A criança tá aprendendo o que ao ouvir essas frases? A compartilhar o que se tem? a fazer chantagem? a agradar o outro por medo das consequências? A obedecer quem tem poder sobre ela para não perder o direito de brincar com o que gosta? Que loucura o que contamos as crianças! Que qualidade de relações e encontros podem surgir a partir daí? A gente cresce, casa, tem filhos e vai dando continuidade aos jogos de poder em casa? É isso ?

Chantagem e ameaça. Hoje fui convidada a observar quantas vezes utilizei-os para conseguir o que quero. A criança denuncia de forma óbvia: se você não me emprestar a bola eu nunca mais sou seu amigo! Nos adultos refinamos o discurso de tal forma que fica quase imperceptível. Mas tá ali.. é só procurar que a gente encontra os vestígios no que falamos de forma verbal ou não. Às vezes é com um olhar. Aquele que desmonta o outro. Que deseja que ele se sinta culpado e totalmente responsável por nossas mazelas. Aquele que conta que se ele não mudar vamos deixá-lo sozinho. Que ele não é digno de receber nosso amor. Gente! É ou não é assim?? Tô viajando?!?
Esse ano de 2017 tô aprendendo tanta coisa que às vezes sinto que vou explodir. Às vezes parece que minha existência vai se tornar desnecessária. Bate um medo danado de morrer... dá até vontade de parar de aprender. De ficar estagnada só pra garantir a existência. Como se a vida fosse sobre isso.

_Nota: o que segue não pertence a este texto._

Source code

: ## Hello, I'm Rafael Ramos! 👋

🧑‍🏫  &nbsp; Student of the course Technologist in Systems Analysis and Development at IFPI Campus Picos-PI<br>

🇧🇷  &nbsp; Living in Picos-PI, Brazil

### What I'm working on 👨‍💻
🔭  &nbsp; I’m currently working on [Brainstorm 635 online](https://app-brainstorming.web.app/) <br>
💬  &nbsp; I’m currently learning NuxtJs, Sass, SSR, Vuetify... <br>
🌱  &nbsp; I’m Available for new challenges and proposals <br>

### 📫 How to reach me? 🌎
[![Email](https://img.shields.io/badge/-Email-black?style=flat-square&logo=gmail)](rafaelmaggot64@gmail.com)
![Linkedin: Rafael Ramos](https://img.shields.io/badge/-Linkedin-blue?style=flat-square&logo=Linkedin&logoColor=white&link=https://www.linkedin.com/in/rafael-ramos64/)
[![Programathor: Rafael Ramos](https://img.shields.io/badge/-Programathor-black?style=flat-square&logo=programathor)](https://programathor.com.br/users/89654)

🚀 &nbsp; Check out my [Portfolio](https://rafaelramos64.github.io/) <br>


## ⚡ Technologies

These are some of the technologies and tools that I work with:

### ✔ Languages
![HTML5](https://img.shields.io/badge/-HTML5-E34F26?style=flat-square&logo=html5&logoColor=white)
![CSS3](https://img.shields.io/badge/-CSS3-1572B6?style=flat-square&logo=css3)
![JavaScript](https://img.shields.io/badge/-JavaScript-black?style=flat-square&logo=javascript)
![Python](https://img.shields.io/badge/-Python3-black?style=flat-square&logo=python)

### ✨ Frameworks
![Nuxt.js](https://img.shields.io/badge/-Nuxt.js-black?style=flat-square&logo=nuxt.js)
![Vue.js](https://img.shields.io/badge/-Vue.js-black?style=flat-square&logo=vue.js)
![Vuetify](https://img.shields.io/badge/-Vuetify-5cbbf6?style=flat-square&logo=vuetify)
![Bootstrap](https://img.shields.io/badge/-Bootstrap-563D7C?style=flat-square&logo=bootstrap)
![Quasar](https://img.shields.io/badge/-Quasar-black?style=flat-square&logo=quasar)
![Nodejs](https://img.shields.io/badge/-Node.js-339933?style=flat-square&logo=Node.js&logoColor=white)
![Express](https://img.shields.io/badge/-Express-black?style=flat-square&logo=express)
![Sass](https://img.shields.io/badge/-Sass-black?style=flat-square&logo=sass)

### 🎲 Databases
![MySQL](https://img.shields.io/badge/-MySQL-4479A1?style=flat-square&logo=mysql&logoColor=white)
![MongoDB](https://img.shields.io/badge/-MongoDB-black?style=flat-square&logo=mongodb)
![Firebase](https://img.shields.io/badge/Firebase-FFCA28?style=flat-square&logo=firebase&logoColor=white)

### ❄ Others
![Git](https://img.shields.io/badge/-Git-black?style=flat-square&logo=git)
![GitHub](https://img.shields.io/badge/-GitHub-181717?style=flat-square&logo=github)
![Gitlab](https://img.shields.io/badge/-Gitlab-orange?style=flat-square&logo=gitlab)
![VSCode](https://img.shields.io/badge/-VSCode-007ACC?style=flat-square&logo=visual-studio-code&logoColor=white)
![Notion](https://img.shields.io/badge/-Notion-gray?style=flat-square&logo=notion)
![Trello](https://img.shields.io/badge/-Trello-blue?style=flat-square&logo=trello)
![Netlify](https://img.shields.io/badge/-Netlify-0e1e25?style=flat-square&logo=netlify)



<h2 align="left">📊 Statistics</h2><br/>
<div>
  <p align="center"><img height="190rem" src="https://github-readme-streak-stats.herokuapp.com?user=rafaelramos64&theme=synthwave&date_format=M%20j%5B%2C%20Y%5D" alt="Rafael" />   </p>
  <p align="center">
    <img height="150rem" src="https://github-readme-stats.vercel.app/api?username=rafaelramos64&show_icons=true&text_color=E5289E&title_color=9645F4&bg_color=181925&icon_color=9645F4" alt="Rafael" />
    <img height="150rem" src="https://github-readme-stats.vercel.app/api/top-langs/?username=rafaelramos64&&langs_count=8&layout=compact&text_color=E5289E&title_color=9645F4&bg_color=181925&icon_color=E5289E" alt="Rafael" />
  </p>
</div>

Parece que é também sobre amar. E esse aprendizado teima em escapar pelos dedos. Ele vem, dá um sinal de vida, escapa.. aparece de novo... Hoje tô aprendendo que ameaça e chantagem emocional não tem nada haver com amor. Tenho buscado aliados para me ajudarem nesse novo jeito de caminhar. A famosa rede de apoio que ajuda a lembrar o que somos quando a gente esquece. Que mostra "olha aqui! você tá fazendo isso!" Caraca! Tô mesmo! Nem tinha me ligado... obrigada por me mostrar! E assim eu sigo. Cada vez mais espantada com o que consideramos ser o jeito normal de viver os encontros e as relações que a vida oferece.